A total of 90 SARS‐CoV‐2 PRNT negative serum samples collected before beginning of the COVID‐19 pandemic. An additional 10 samples positive for other respiratory viruses such as human corona virus (HCoV) OC43, influenza A(H1N1)pdm09, influenza A(H3N2), parainfluenza virus 4, measles and rubella viruses were included to assess cross‐reactivity.
2.3. Tests performed
The evaluation was performed on seven commercial SARS‐CoV‐2 anti‐IgG ELISAs: COVID Kawach Anti SARS‐CoV‐2 human IgG ELISA (J Mitra and Co. Pvt. Ltd.); Anti SARS‐CoV‐2 ELISA (IgG) (Euroimmun Medizinische Labordiagnostika AG); Aspen SARS‐CoV‐2 IgG ELISA (Aspen Laboratories); GA CoV‐2 IgG (Generic Assays [GA], GmbH); COVID‐19 IgG ELISA (Dia.Pro Diagnostic Bioprobes Srl), PANBIO™ SARS‐CoV‐2 IgG ELISA (Abbott) and SCoV‐2 Detect™ SARS‐CoV‐2 IgG ELISA (InBios International). For conciseness, we refer to the kits by the name of the manufacturer. All the tests were performed according to manufacturer's instructions. Repeat testing of the samples was done only when there were inconclusive/equivocal results obtained. To analyse user/operational variability, every test included 4 intra‐assay and inter‐assay replicates (two positives and two negatives). The test characteristics are compared in Table 1.
Table 1.
Detailed kit specifications for seven commercial ELISA kits
| Sr. No. | Kit manufacturer | Product name | Sample type | Sample dilution | Time to result | No of samples/kit | Antigen type | Country of origin | Nature of assay type |
|---|---|---|---|---|---|---|---|---|---|
| 1 | Euroimmun | Anti SARS‐CoV‐2 ELISA (IgG) | Serum | 1:101 | 120 min | 93 | Recombinant S1 protein | Germany | Semiquantitative |
| 2 | Abbott | PANBIO SARS‐CoV‐2 IgG ELISA | Serum | 1:5 | 120 min | 90 | Recombinant protein | USA | Semiquantitative |
| 3 | J Mitra & Co. Pvt. Ltd. | COVID Kawach Anti SARS‐CoV‐2 Human IgG ELISA | Serum | 1:100 | 130 min | 94 | Inactivated Whole Antigen | India | Qualitative |
| 4 | Generic Assays | GA CoV‐2 IgG | Serum | 1:20 | 105 min | 91 | Recombinant antigen | Germany | Qualitative |
| 5 | Aspen Laboratories Pvt.

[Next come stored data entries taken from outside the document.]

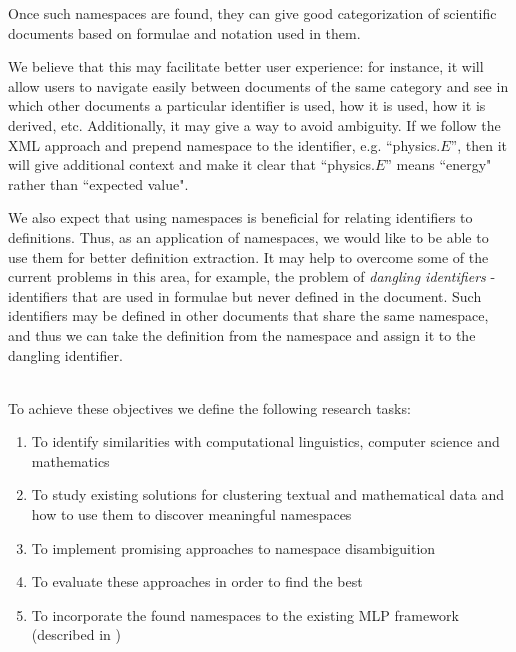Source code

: 
Once such namespaces are found, they can give good categorization of scientific documents based on formulae and notation used in them.


We believe that this may facilitate better user experience: for instance, it will allow users to navigate easily between documents of the same category and see in which other documents a particular identifier is used, how it is used, how it is derived, etc. Additionally, it may give a way to avoid ambiguity. If we follow the XML approach \cite{bray1999namespaces} and prepend namespace to the identifier, e.g. ``physics.$E$'', then it will give additional context and make it clear that ``physics.$E$'' means ``energy" rather than ``expected value".

We also expect that using namespaces is beneficial for relating identifiers to definitions. Thus, as an application of namespaces, we would like to be able to use them for better definition extraction. It may help to overcome some of the current problems in this area, for example, the problem of \emph{dangling identifiers} \cite{pagael2014mlp} - identifiers that are used in formulae but never defined in the document. Such identifiers may be defined in other documents that share the same namespace, and thus we can take the definition from the namespace and assign it to the dangling identifier.



\ \\

To achieve these objectives we define the following research tasks:

\begin{enumerate}
\itemsep1pt\parskip0pt

  \item To identify similarities with computational linguistics, computer science and mathematics
  \item To study existing solutions for clustering textual and mathematical data and how to use them to discover meaningful namespaces
  \item To implement promising approaches to namespace disambiguition
  \item To evaluate these approaches in order to find the best
  \item To incorporate the found namespaces to the existing MLP framework (described in \cite{source:mlpp})
\end{enumerate}

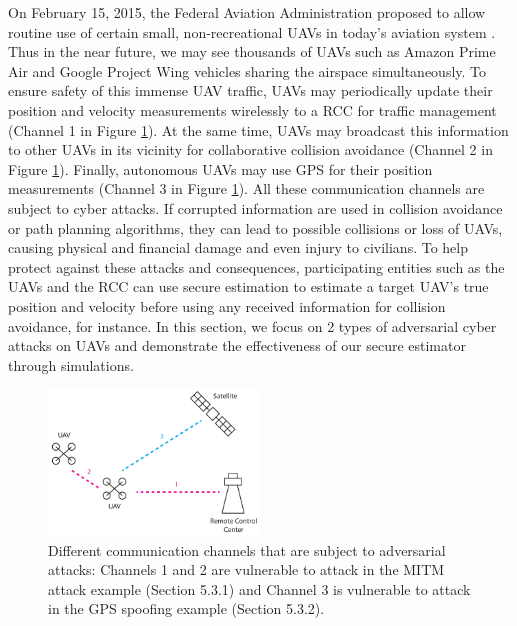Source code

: \documentclass[../../thesis.tex]{subfiles}
\begin{document}
On February 15, 2015, the Federal Aviation Administration proposed to allow routine use of certain small, non-recreational UAVs in today's aviation system \cite{faa}. Thus in the near future, we may see thousands of UAVs such as Amazon Prime Air \cite{Amazon} and Google Project Wing vehicles \cite{Google} sharing the airspace simultaneously. To ensure safety of this immense UAV traffic, UAVs may periodically update their position and velocity measurements wirelessly to a RCC for traffic management (Channel 1 in Figure \ref{fig:ex_uav_pic}). At the same time, UAVs may broadcast this information to other UAVs in its vicinity for collaborative collision avoidance (Channel 2 in Figure \ref{fig:ex_uav_pic}). Finally, autonomous UAVs may use GPS for their position measurements (Channel 3 in Figure \ref{fig:ex_uav_pic}). 
All these communication channels are subject to cyber attacks. 
If corrupted information are used in collision avoidance or path planning algorithms, they can lead to possible collisions or loss of UAVs, causing physical and financial damage and even injury to civilians.
To help protect against these attacks and consequences, participating entities such as the UAVs and the RCC can use secure estimation to estimate a target UAV's true position and velocity before using any received information for collision avoidance, for instance.
In this section, we focus on 2 types of adversarial cyber attacks on UAVs and demonstrate the effectiveness of our secure estimator through simulations.
\begin{figure}
\center
\includegraphics[width=0.5\textwidth]{chapters/se_linear/figures/qh/uav_pic.pdf}
\caption{Different communication channels that are subject to adversarial attacks: Channels 1 and 2 are vulnerable to attack in the MITM attack example (Section 5.3.1) and Channel 3 is vulnerable to attack in the GPS spoofing example (Section 5.3.2).}
\label{fig:ex_uav_pic}
\end{figure}


\end{document}
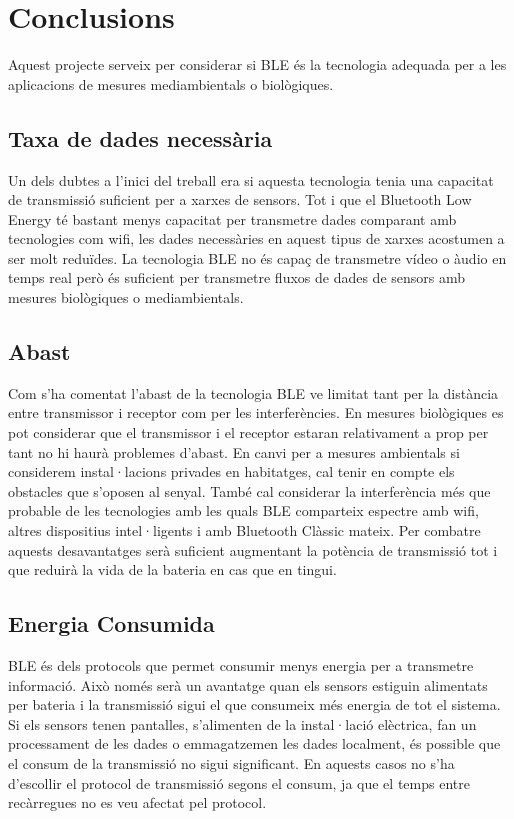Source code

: \cleardoublepage
{}
\chapter*{Conclusions}

Aquest projecte serveix per considerar si BLE és la tecnologia adequada per a les aplicacions de mesures mediambientals o biològiques.

\section*{Taxa de dades necessària}

Un dels dubtes a l'inici del treball era si aquesta tecnologia tenia una capacitat de transmissió suficient per a xarxes de sensors.
Tot i que el Bluetooth Low Energy té bastant menys capacitat per transmetre dades comparant amb tecnologies com wifi, les dades necessàries en aquest tipus de xarxes acostumen a ser molt reduïdes.
La tecnologia BLE no és capaç de transmetre vídeo o àudio en temps real però és suficient per transmetre fluxos de dades de sensors amb mesures biològiques o mediambientals.

\section*{Abast}

Com s'ha comentat l'abast de la tecnologia BLE ve limitat tant per la distància entre transmissor i receptor com per les interferències.
En mesures biològiques es pot considerar que el transmissor i el receptor estaran relativament a prop per tant no hi haurà problemes d'abast.
En canvi per a mesures ambientals si considerem instal·lacions privades en habitatges, cal tenir en compte els obstacles que s'oposen al senyal.
També cal considerar la interferència més que probable de les tecnologies amb les quals BLE comparteix espectre amb wifi, altres dispositius intel·ligents i amb Bluetooth Clàssic mateix.
Per combatre aquests desavantatges serà suficient augmentant la potència de transmissió tot i que reduirà la vida de la bateria en cas que en tingui.

\section*{Energia Consumida}

BLE és dels protocols que permet consumir menys energia per a transmetre informació.
Això només serà un avantatge quan els sensors estiguin alimentats per bateria i la transmissió sigui el que consumeix més energia de tot el sistema.
Si els sensors tenen pantalles, s'alimenten de la instal·lació elèctrica, fan un processament de les dades o emmagatzemen les dades localment, és possible que el consum de la transmissió no sigui significant.
En aquests casos no s'ha d'escollir el protocol de transmissió segons el consum, ja que el temps entre recàrregues no es veu afectat pel protocol.


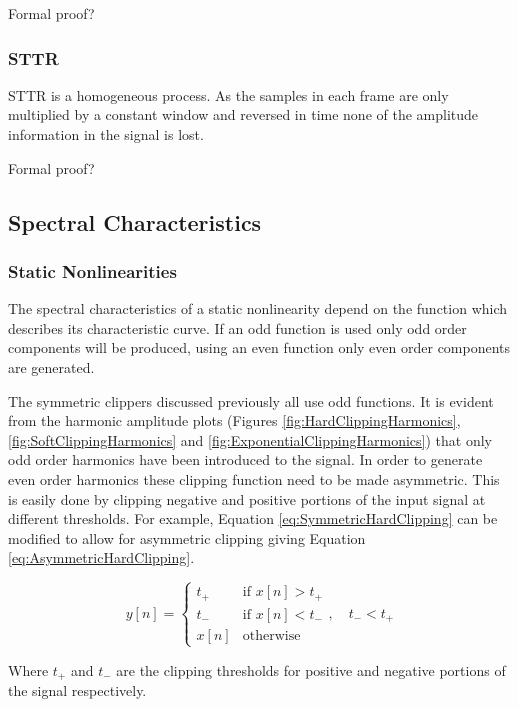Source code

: 			\note
			{
				Formal proof?
			}

		\subsubsection*{STTR}
			STTR is a homogeneous process. As the samples in each frame are only multiplied
			by a constant window and reversed in time none of the amplitude information in the signal is lost. 

			\note
			{
				Formal proof?
			}

	\subsection{Spectral Characteristics}
	\label{sec:ExcitationEvaluation-Comparison-SpectralCharacteristics}
		\subsubsection*{Static Nonlinearities}
			The spectral characteristics of a static nonlinearity depend on the function which describes its
			characteristic curve. If an odd function is used only odd order components will be produced, using
			an even function only even order components are generated. 

			The symmetric clippers discussed previously all use odd functions. It is evident from the harmonic
			amplitude plots (Figures \ref{fig:HardClippingHarmonics}, \ref{fig:SoftClippingHarmonics} and
			\ref{fig:ExponentialClippingHarmonics}) that only odd order harmonics have been introduced to the
			signal. In order to generate even order harmonics these clipping function need to be made
			asymmetric. This is easily done by clipping negative and positive portions of the input signal at
			different thresholds. For example, Equation \ref{eq:SymmetricHardClipping} can be modified to allow
			for asymmetric clipping giving Equation \ref{eq:AsymmetricHardClipping}.
			
			\begin{equation}
				y[n] = \begin{cases}
					t_{+} & \text{if $x[n] > t_{+}$} \\
					t_{-} & \text{if $x[n] < t_{-}$} \\
					x[n] & \text{otherwise}
				\end{cases}, \quad t_{-} < t_{+}
				\label{eq:AsymmetricHardClipping}
			\end{equation}

			Where $t_{+}$ and $t_{-}$ are the clipping thresholds for positive and negative portions of the
			signal respectively.	

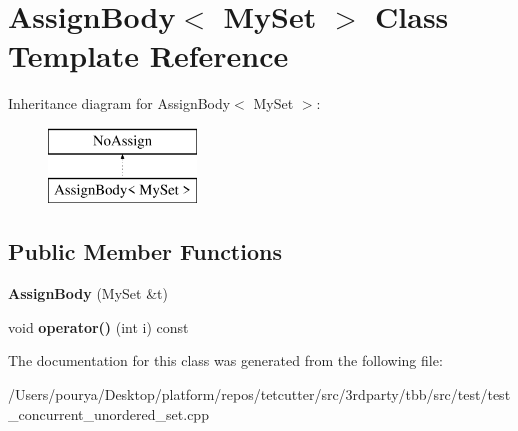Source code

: \hypertarget{classAssignBody_3_01MySet_01_4}{}\section{Assign\+Body$<$ My\+Set $>$ Class Template Reference}
\label{classAssignBody_3_01MySet_01_4}
Inheritance diagram for Assign\+Body$<$ My\+Set $>$\+:\begin{figure}[H]
\begin{center}
\leavevmode
\includegraphics[height=2.000000cm]{classAssignBody_3_01MySet_01_4}
\end{center}
\end{figure}
\subsection*{Public Member Functions}
\begin{DoxyCompactItemize}
\item 
\hypertarget{classAssignBody_3_01MySet_01_4_aee0c91fa313362b03ed4dfbd3eccb7cf}{}{\bfseries Assign\+Body} (My\+Set \&t)\label{classAssignBody_3_01MySet_01_4_aee0c91fa313362b03ed4dfbd3eccb7cf}

\item 
\hypertarget{classAssignBody_3_01MySet_01_4_ae55dc261a36fd4cd20070f889aaedf95}{}void {\bfseries operator()} (int i) const \label{classAssignBody_3_01MySet_01_4_ae55dc261a36fd4cd20070f889aaedf95}

\end{DoxyCompactItemize}


The documentation for this class was generated from the following file\+:\begin{DoxyCompactItemize}
\item 
/\+Users/pourya/\+Desktop/platform/repos/tetcutter/src/3rdparty/tbb/src/test/test\+\_\+concurrent\+\_\+unordered\+\_\+set.\+cpp\end{DoxyCompactItemize}
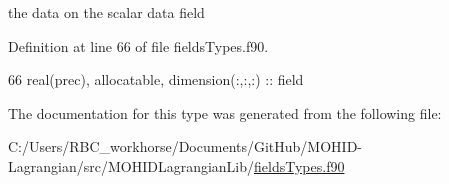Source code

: the data on the scalar data field 



Definition at line 66 of file fields\+Types.\+f90.


\begin{DoxyCode}
66         \textcolor{keywordtype}{real(prec)}, \textcolor{keywordtype}{allocatable}, \textcolor{keywordtype}{dimension(:,:,:)} :: field
\end{DoxyCode}


The documentation for this type was generated from the following file\+:\begin{DoxyCompactItemize}
\item 
C\+:/\+Users/\+R\+B\+C\+\_\+workhorse/\+Documents/\+Git\+Hub/\+M\+O\+H\+I\+D-\/\+Lagrangian/src/\+M\+O\+H\+I\+D\+Lagrangian\+Lib/\mbox{\hyperlink{fields_types_8f90}{fields\+Types.\+f90}}\end{DoxyCompactItemize}
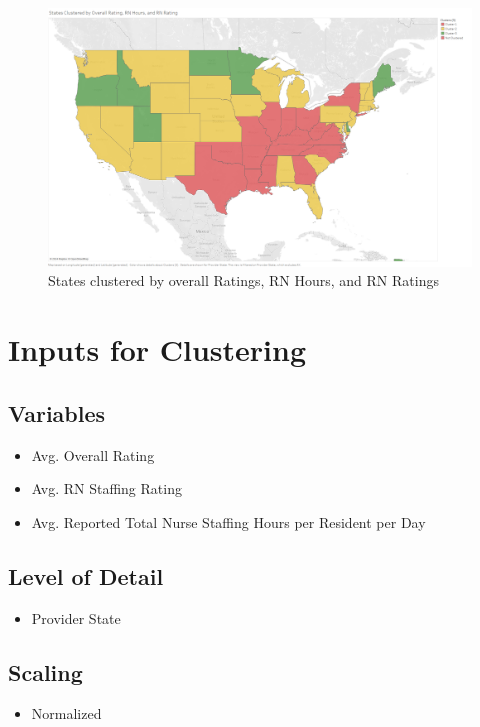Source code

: \documentclass{article}
\theoremstyle{mytheoremstyle}
\theoremstyle{mytheoremstyle}
\theoremstyle{myproblemstyle}
\begin{document}
\begin{figure}[htbp]
\centering
\includegraphics[width=\linewidth]{Images/States Clustered by Overall Rating, RN Hours, and RN Rating.png}
\caption{States clustered by overall Ratings, RN Hours, and RN Ratings}
\label{fig:Clustering by Prov Data}
\end{figure}

\section*{Inputs for Clustering}
\subsection*{Variables}
\begin{itemize}
    \item Avg. Overall Rating
    \item Avg. RN Staffing Rating
    \item Avg. Reported Total Nurse Staffing Hours per Resident per Day
\end{itemize}
\subsection*{Level of Detail}
\begin{itemize}
    \item Provider State
\end{itemize}
\subsection*{Scaling}
\begin{itemize}
    \item Normalized
\end{itemize}
\end{document}
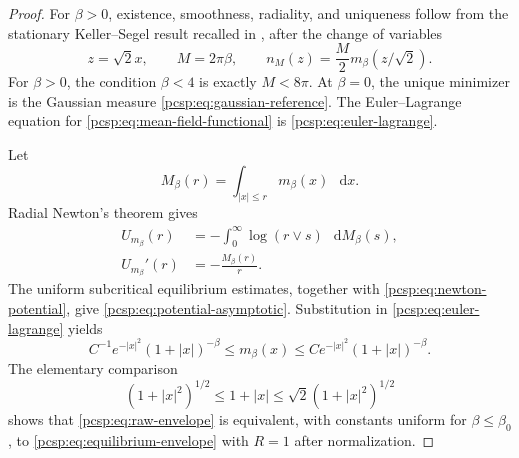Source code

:\documentclass[11pt,reqno]{amsart}
\numberwithin{equation}{section}
\theoremstyle{plain}
\theoremstyle{definition}
\newcommand{\dd}{\mathop{}\!\mathrm d}
\newcommand{\be}{\beta}
\begin{document}
\begin{proof}
For $\be>0$, existence, smoothness, radiality, and uniqueness follow from the stationary Keller--Segel result recalled in \cite[Section~1, equation~(1.10)]{CamposDolbeault2014}, after the change of variables
\begin{equation}\label{pcsp:eq:KS-scaling}
 z=\sqrt2x,
 \qquad
 M=2\pi\be,
 \qquad
 n_M(z)=\frac M2m_\be(z/\sqrt2).
\end{equation}
For $\be>0$, the condition $\be<4$ is exactly $M<8\pi$. At $\be=0$, the unique minimizer is the Gaussian measure \eqref{pcsp:eq:gaussian-reference}. The Euler--Lagrange equation for \eqref{pcsp:eq:mean-field-functional} is \eqref{pcsp:eq:euler-lagrange}.

Let
\begin{equation}\label{pcsp:eq:radial-distribution}
 M_\be(r)=\int_{|x|\leq r}m_\be(x)\,\dd x.
\end{equation}
Radial Newton's theorem gives
\begin{align}
 U_{m_\be}(r)
 &=-\int_0^\infty\log(r\vee s)\,\dd M_\be(s),
 \label{pcsp:eq:newton-potential}\\
 U_{m_\be}'(r)&=-\frac{M_\be(r)}r.
 \label{pcsp:eq:newton-derivative}
\end{align}
The uniform subcritical equilibrium estimates, together with \eqref{pcsp:eq:newton-potential}, give \eqref{pcsp:eq:potential-asymptotic}.  Substitution in \eqref{pcsp:eq:euler-lagrange} yields
\begin{equation}\label{pcsp:eq:raw-envelope}
 C^{-1}e^{-|x|^2}(1+|x|)^{-\be}
 \leq m_\be(x)
 \leq Ce^{-|x|^2}(1+|x|)^{-\be}.
\end{equation}
The elementary comparison
\begin{equation}\label{pcsp:eq:weight-comparison}
 (1+|x|^2)^{1/2}\leq1+|x|
 \leq\sqrt2(1+|x|^2)^{1/2}
\end{equation}
shows that \eqref{pcsp:eq:raw-envelope} is equivalent, with constants uniform for $\be\leq\be_0$, to \eqref{pcsp:eq:equilibrium-envelope} with $R=1$ after normalization.


\end{proof}
\end{document}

Ltd. | Aspen SARS‐CoV‐2 IgG ELISA | Serum | 1:100 | 80 min | 92 | N protein | India | Qualitative |
| 6 | InBios International Inc. | SCoV‐2 Detect™ SARS‐CoV‐2 IgG ELISA | Serum | 1:100 | 110 min | 90 | Not specified | USA | Semiquantitative |
| 7 | DIA. PRO Diagnostic BioProbes Srl | COVID‐19 IgG ELISA | Serum | 1:20 | 105 min | 91 | Recombinant N+S protein | Italy | Qualitative |
Abbreviation: ELISA, enzyme‐linked immunosorbent assay.
2.4. Plaque reduction neutralization test
The PRNTs were performed as described by Deshpande et al (2020). 9 Briefly, all the sera were heat inactivated and serially diluted 4‐fold starting at a dilution of 1:10. Further these samples were mixed with an equal amount of virus suspension containing 50–60 plaque‐forming units (PFU) in 0.1 ml. After incubating the mixtures at 37°C for 1 h, each virus‐diluted serum sample (0.1 ml) was inoculated onto a 24‐well tissue culture plate containing a confluent monolayer of Vero CCL‐81 cells. After incubating the plate at 37°C for 60 min, an overlay medium consisting of 2% carboxymethyl cellulose with 2% fetal calf serum in 2× MEM was added to the cell monolayer and the plate was further incubated at 37°C in 5% CO2 for 5 days. Plates were stained with 1% amido black for an hour. Antibody titers were determined as the highest serum dilution that resulted in >50 (PRNT50) reduction in the number of plaques.
2.5. Statistical analysis
The statistical analysis was performed by GraphPad Prism 9 and SPSS statistics 20. The coefficient of variation (CV) of the controls were calculated. Intra‐ and inter‐assay precision were analysed to check the repeatability of the tests. The sensitivity, specificity, PPV and NPV were calculated for all kits by Fischer's exact test. The inter‐rater agreement (Cohen's Kappa coefficient (κ)) of the tests was also calculated. The κ values were interpreted as very good (0.81–1.00), good (0.61–0.80), moderate (0.41–0.60), fair (0.21–0.40) or poor (<0.20). The receiver operating characteristic (ROC) curves were plotted to check the accuracies of the assays. The resulting antibody titres of the PRNT were calculated with probit analysis.
3. RESULTS
3.1. Assessment of kit controls
The percent coefficient of variation (%CV) for the kit controls (positive and negative) were analysed for all the7 kits. The %CV of all the commercial anti SARS‐CoV‐2 IgG ELISA kits are represented in Table 2.
Table 2.
Performance of kit controls of seven ELISA kits
| Kit | Euroimmun | Abbott | J Mitra COVID Kawach | GA | Aspen | InBios | Dia. Pro |
|---|---|---|---|---|---|---|---|
| Positive controls | 7.81 | 1.38 | 4.94 | 6.82 | 3.32 | 0.56 | 13.33 |
| Negative controls | 3.68 | 4.95 | 3.16 | 0.87 | 13.55 | 5.64 | 12.64 |
Abbreviation: ELISA, enzyme‐linked immunosorbent assay.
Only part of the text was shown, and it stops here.